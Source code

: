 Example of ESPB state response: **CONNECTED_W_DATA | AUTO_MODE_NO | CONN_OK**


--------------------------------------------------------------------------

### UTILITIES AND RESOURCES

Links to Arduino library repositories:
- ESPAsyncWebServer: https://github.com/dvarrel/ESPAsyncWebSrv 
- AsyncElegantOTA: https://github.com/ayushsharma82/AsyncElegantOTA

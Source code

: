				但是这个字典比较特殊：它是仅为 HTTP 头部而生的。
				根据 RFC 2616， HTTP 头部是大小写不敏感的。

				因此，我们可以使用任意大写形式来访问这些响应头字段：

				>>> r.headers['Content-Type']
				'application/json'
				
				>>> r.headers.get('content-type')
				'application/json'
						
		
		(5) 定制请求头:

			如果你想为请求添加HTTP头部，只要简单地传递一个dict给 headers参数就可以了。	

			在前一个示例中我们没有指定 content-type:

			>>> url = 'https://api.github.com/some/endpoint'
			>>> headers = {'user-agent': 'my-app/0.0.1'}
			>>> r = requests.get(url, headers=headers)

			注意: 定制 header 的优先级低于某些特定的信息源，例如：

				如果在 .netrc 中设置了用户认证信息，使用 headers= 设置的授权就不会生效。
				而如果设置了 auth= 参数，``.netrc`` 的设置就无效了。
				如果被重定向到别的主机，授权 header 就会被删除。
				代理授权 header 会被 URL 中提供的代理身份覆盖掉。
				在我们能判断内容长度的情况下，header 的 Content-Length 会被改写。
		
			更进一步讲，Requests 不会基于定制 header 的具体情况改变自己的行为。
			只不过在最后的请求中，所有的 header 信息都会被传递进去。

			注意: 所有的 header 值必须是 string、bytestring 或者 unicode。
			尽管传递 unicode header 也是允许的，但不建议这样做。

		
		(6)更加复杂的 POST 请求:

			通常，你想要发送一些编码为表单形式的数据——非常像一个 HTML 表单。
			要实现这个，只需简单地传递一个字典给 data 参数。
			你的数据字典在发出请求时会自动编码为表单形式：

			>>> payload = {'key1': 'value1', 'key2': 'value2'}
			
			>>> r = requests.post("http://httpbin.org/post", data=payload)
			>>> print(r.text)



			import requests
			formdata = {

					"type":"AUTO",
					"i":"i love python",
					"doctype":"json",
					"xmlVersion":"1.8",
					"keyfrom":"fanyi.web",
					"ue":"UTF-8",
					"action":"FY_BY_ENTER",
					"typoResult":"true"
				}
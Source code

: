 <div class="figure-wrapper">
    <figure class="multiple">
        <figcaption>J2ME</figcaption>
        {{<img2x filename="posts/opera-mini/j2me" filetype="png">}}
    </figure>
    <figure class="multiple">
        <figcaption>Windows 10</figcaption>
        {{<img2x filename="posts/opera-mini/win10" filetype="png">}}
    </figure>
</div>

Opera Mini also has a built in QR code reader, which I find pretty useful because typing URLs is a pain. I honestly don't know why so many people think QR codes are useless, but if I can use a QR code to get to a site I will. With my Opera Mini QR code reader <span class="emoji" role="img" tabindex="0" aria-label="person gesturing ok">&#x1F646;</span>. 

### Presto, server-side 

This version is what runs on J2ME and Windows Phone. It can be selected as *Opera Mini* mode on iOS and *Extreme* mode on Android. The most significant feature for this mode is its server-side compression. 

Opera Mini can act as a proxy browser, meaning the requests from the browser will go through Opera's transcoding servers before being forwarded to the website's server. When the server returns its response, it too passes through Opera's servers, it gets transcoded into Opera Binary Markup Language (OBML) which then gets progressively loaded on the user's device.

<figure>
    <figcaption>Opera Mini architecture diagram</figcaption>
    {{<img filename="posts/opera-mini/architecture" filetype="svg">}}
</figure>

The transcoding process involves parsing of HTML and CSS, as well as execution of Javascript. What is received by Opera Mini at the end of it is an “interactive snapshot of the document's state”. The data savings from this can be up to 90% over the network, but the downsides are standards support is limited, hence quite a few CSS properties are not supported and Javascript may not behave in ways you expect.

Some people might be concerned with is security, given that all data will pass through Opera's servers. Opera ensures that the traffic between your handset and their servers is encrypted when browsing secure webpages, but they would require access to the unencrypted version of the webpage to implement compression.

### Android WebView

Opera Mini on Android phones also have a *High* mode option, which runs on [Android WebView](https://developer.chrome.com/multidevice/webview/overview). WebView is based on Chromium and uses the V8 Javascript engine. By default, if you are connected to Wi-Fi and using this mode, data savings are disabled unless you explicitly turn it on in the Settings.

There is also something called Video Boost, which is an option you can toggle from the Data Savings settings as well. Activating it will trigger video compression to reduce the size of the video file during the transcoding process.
^^^^
→ **Your instructions**
Count the lines of the material above that contain the string "class". Write nothing but the count.

→ **Solution for this problem**
4